Figure 5. PD-L2⁺ macrophages from T. crassiceps-infected mice regulate the course of EAE.

(a) Diagram of experimental design (mouse drawing adapted from ©Motifolio, Inc). (b,c) Mice were injected with CFA/MOG_35–55 followed by pertussis toxin 2 and 24 hours later to induce EAE in 11-week female B6 mice. They were subsequently injected with PBS or macrophages isolated from mice infected with Taenia crassiceps on days 10 and 16 (arrows).

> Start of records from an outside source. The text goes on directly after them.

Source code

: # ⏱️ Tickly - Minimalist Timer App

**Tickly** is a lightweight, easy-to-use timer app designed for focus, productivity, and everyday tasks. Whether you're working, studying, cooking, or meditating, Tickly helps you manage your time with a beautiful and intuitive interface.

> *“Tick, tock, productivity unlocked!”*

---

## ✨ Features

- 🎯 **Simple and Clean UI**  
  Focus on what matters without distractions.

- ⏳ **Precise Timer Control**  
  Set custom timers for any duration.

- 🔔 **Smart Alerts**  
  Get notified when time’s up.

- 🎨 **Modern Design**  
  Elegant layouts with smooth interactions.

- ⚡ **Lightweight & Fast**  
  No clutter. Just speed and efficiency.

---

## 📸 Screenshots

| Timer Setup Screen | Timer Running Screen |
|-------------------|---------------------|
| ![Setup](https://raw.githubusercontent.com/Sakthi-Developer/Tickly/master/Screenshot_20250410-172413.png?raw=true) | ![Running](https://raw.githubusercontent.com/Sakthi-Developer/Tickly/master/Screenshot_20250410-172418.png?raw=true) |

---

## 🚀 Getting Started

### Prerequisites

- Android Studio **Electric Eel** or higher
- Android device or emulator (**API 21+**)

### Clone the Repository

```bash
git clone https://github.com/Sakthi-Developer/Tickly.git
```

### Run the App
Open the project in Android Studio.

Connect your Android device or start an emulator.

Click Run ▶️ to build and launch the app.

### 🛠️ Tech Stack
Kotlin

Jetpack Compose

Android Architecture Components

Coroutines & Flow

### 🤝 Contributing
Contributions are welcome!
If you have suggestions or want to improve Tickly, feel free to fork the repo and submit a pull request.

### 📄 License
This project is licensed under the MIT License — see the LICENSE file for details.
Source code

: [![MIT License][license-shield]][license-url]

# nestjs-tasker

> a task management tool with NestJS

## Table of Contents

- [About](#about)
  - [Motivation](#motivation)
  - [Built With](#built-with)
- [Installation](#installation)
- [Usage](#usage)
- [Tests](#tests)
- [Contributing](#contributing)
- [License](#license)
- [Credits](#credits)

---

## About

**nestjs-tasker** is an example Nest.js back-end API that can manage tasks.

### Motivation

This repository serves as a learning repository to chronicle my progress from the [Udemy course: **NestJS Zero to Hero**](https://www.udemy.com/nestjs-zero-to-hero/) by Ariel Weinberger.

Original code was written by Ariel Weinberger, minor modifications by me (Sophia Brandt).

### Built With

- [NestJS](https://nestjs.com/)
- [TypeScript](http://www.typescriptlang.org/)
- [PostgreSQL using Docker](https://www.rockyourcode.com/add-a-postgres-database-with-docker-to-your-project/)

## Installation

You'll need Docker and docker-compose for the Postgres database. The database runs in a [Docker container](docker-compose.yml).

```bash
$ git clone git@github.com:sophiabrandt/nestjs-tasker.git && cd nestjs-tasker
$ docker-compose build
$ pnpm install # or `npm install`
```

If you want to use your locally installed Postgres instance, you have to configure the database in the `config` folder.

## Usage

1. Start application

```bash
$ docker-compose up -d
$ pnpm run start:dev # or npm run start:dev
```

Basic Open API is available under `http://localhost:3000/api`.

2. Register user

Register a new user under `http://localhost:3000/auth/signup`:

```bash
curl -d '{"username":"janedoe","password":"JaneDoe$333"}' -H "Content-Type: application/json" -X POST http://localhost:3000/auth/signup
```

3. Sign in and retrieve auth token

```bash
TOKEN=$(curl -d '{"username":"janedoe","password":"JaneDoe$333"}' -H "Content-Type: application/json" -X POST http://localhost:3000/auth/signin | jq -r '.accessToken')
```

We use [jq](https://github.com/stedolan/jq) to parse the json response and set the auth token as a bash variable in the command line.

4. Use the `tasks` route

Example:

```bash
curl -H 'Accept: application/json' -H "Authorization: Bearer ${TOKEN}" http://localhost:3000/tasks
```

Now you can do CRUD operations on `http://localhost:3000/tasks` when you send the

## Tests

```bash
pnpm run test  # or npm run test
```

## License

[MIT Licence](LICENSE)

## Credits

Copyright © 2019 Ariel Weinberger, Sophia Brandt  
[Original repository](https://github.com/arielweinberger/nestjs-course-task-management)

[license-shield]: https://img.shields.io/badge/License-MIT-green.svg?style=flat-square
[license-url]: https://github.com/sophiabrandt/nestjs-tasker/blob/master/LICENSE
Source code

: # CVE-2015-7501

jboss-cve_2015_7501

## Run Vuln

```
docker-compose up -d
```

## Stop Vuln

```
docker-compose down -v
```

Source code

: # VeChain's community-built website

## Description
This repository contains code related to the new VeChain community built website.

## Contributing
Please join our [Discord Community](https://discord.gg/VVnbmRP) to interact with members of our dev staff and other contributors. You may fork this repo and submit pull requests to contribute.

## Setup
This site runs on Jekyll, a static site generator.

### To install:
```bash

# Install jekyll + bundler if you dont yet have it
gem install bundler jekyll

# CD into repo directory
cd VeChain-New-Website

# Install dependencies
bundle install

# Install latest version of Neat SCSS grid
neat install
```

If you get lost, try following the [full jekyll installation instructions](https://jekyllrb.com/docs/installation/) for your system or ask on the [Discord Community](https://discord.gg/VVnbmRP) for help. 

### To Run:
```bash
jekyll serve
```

The plots from one experiment are representative of two independent experiments. (b) EAE scores are shown as mean +/−SEM (see Table 1 for a more detailed analysis). (c) Mouse weights are measured in grams and shown as mean +/−SEM. (D-F) Cells were isolated from the brain and spinal cord of mice, treated with vehicle control or MOG_35–55 peptide at 25 μg/mL, and processed for flow cytometry. (d) Percentage and (e) total number of CD4⁺/CD44⁺ cells found in the CNS. (f) Isolated cells from CNS were treated with MOG and gated on CD4⁺/CD44⁺ cells (IFN-γ, IL-17, IFN-γ/IL-17, T-bet, IFN-γ/T-bet) or CD25⁺/FoxP3⁺ cells (Tregs) and total number of IFN-γ⁺, IL-17⁺, IFN-γ⁺/IL-17⁺, T-bet⁺, IFN-γ⁺/T-bet⁺, or CD25⁺/FoxP3⁺ are shown. (g) Concentration of IFN-γ, IL-17A or IL-2 measured by ELISA. Significance was calculated using t-test. *p < 0.05, **p < 0.01, ***p < 0.001, ****p < 0.0001.

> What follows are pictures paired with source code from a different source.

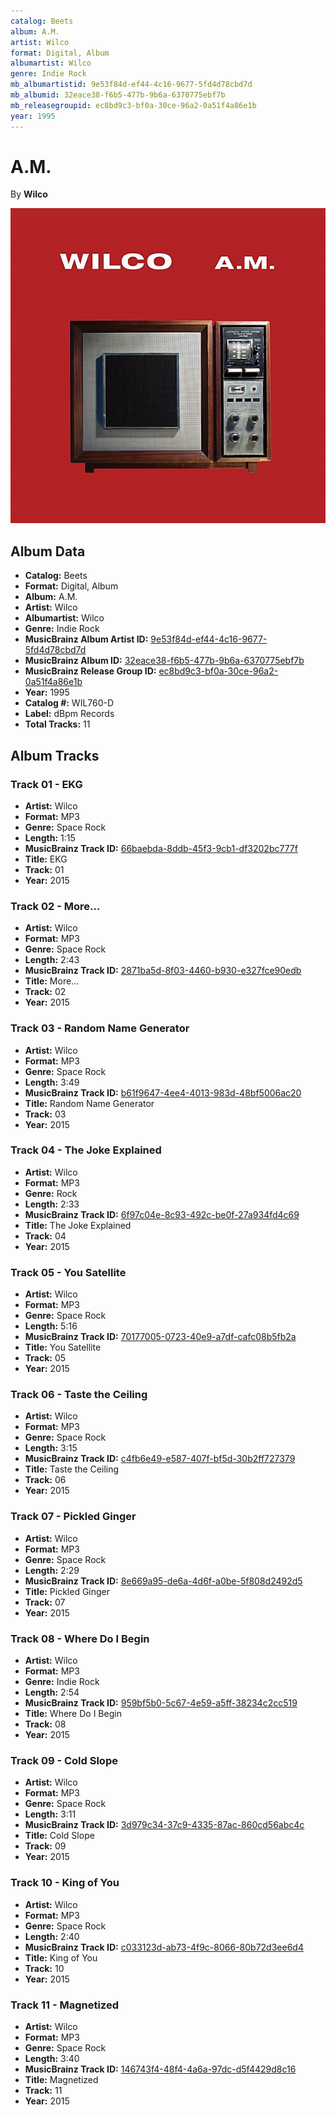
 ```yaml
---
catalog: Beets
album: A.M.
artist: Wilco
format: Digital, Album
albumartist: Wilco
genre: Indie Rock
mb_albumartistid: 9e53f84d-ef44-4c16-9677-5fd4d78cbd7d
mb_albumid: 32eace38-f6b5-477b-9b6a-6370775ebf7b
mb_releasegroupid: ec8bd9c3-bf0a-30ce-96a2-0a51f4a86e1b
year: 1995
---
```


# A.M.

By **Wilco**

![](../../assets/beetscovers/Wilco-AM.jpg)

## Album Data

- **Catalog:** Beets
- **Format:** Digital, Album
- **Album:** A.M.
- **Artist:** Wilco
- **Albumartist:** Wilco
- **Genre:** Indie Rock
- **MusicBrainz Album Artist ID:** [9e53f84d-ef44-4c16-9677-5fd4d78cbd7d](https://musicbrainz.org/artist/9e53f84d-ef44-4c16-9677-5fd4d78cbd7d)
- **MusicBrainz Album ID:** [32eace38-f6b5-477b-9b6a-6370775ebf7b](https://musicbrainz.org/release/32eace38-f6b5-477b-9b6a-6370775ebf7b)
- **MusicBrainz Release Group ID:** [ec8bd9c3-bf0a-30ce-96a2-0a51f4a86e1b](https://musicbrainz.org/release-group/ec8bd9c3-bf0a-30ce-96a2-0a51f4a86e1b)
- **Year:** 1995
- **Catalog #:** WIL760-D
- **Label:** dBpm Records
- **Total Tracks:** 11

## Album Tracks

### Track 01 - EKG

- **Artist:** Wilco
- **Format:** MP3
- **Genre:** Space Rock
- **Length:** 1:15
- **MusicBrainz Track ID:** [66baebda-8ddb-45f3-9cb1-df3202bc777f](https://musicbrainz.org/recording/66baebda-8ddb-45f3-9cb1-df3202bc777f)
- **Title:** EKG
- **Track:** 01
- **Year:** 2015

### Track 02 - More…

- **Artist:** Wilco
- **Format:** MP3
- **Genre:** Space Rock
- **Length:** 2:43
- **MusicBrainz Track ID:** [2871ba5d-8f03-4460-b930-e327fce90edb](https://musicbrainz.org/recording/2871ba5d-8f03-4460-b930-e327fce90edb)
- **Title:** More…
- **Track:** 02
- **Year:** 2015

### Track 03 - Random Name Generator

- **Artist:** Wilco
- **Format:** MP3
- **Genre:** Space Rock
- **Length:** 3:49
- **MusicBrainz Track ID:** [b61f9647-4ee4-4013-983d-48bf5006ac20](https://musicbrainz.org/recording/b61f9647-4ee4-4013-983d-48bf5006ac20)
- **Title:** Random Name Generator
- **Track:** 03
- **Year:** 2015

### Track 04 - The Joke Explained

- **Artist:** Wilco
- **Format:** MP3
- **Genre:** Rock
- **Length:** 2:33
- **MusicBrainz Track ID:** [6f97c04e-8c93-492c-be0f-27a934fd4c69](https://musicbrainz.org/recording/6f97c04e-8c93-492c-be0f-27a934fd4c69)
- **Title:** The Joke Explained
- **Track:** 04
- **Year:** 2015

### Track 05 - You Satellite

- **Artist:** Wilco
- **Format:** MP3
- **Genre:** Space Rock
- **Length:** 5:16
- **MusicBrainz Track ID:** [70177005-0723-40e9-a7df-cafc08b5fb2a](https://musicbrainz.org/recording/70177005-0723-40e9-a7df-cafc08b5fb2a)
- **Title:** You Satellite
- **Track:** 05
- **Year:** 2015

### Track 06 - Taste the Ceiling

- **Artist:** Wilco
- **Format:** MP3
- **Genre:** Space Rock
- **Length:** 3:15
- **MusicBrainz Track ID:** [c4fb6e49-e587-407f-bf5d-30b2ff727379](https://musicbrainz.org/recording/c4fb6e49-e587-407f-bf5d-30b2ff727379)
- **Title:** Taste the Ceiling
- **Track:** 06
- **Year:** 2015

### Track 07 - Pickled Ginger

- **Artist:** Wilco
- **Format:** MP3
- **Genre:** Space Rock
- **Length:** 2:29
- **MusicBrainz Track ID:** [8e669a95-de6a-4d6f-a0be-5f808d2492d5](https://musicbrainz.org/recording/8e669a95-de6a-4d6f-a0be-5f808d2492d5)
- **Title:** Pickled Ginger
- **Track:** 07
- **Year:** 2015

### Track 08 - Where Do I Begin

- **Artist:** Wilco
- **Format:** MP3
- **Genre:** Indie Rock
- **Length:** 2:54
- **MusicBrainz Track ID:** [959bf5b0-5c67-4e59-a5ff-38234c2cc519](https://musicbrainz.org/recording/959bf5b0-5c67-4e59-a5ff-38234c2cc519)
- **Title:** Where Do I Begin
- **Track:** 08
- **Year:** 2015

### Track 09 - Cold Slope

- **Artist:** Wilco
- **Format:** MP3
- **Genre:** Space Rock
- **Length:** 3:11
- **MusicBrainz Track ID:** [3d979c34-37c9-4335-87ac-860cd56abc4c](https://musicbrainz.org/recording/3d979c34-37c9-4335-87ac-860cd56abc4c)
- **Title:** Cold Slope
- **Track:** 09
- **Year:** 2015

### Track 10 - King of You

- **Artist:** Wilco
- **Format:** MP3
- **Genre:** Space Rock
- **Length:** 2:40
- **MusicBrainz Track ID:** [c033123d-ab73-4f9c-8066-80b72d3ee6d4](https://musicbrainz.org/recording/c033123d-ab73-4f9c-8066-80b72d3ee6d4)
- **Title:** King of You
- **Track:** 10
- **Year:** 2015

### Track 11 - Magnetized

- **Artist:** Wilco
- **Format:** MP3
- **Genre:** Space Rock
- **Length:** 3:40
- **MusicBrainz Track ID:** [146743f4-48f4-4a6a-97dc-d5f4429d8c16](https://musicbrainz.org/recording/146743f4-48f4-4a6a-97dc-d5f4429d8c16)
- **Title:** Magnetized
- **Track:** 11
- **Year:** 2015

Figure 6. PD-L2⁺ T. crassiceps macrophages suppress the pathogenic T cell response in spleen.

(a) Splenocytes from mice injected with either PBS or PD-L2⁺ macrophages (Tc-Mϕs) were treated with media containing vehicle control or with increasing concentrations of MOG_35–55 peptide (25 and 50 μg/ml) and proliferation was measured by 3H-thymidine incorporation. (b) Splenocytes from EAE mice injected with either PBS as a control or Taenia crassiceps-sorted macrophages were plated with media alone or on anti-mouse CD3 coated plates and proliferation was measured by ³H-thymidine incorporation. Stimulation index is the cpm for MOG or anti-CD3 concentrations divided by cpm for media alone. (c–f) Splenocytes were analyzed by flow cytometry and CD4⁺/CD44⁺ cells were gated on to identify activated CD4⁺ helper T cells (c). The CD4⁺/CD44⁺ population was examined to identify the percentage of IFN-γ⁺/T-bet⁺ cells (d), T-bet⁺ cells (E), IL-17⁺ cells (f) and CD25⁺/FoxP3⁺ cells (g). Significance was calculated using ANOVA (a) or t-test (b–f). The p value was indicated as follows: *p < 0.05, **p < 0.01, ***p < 0.001.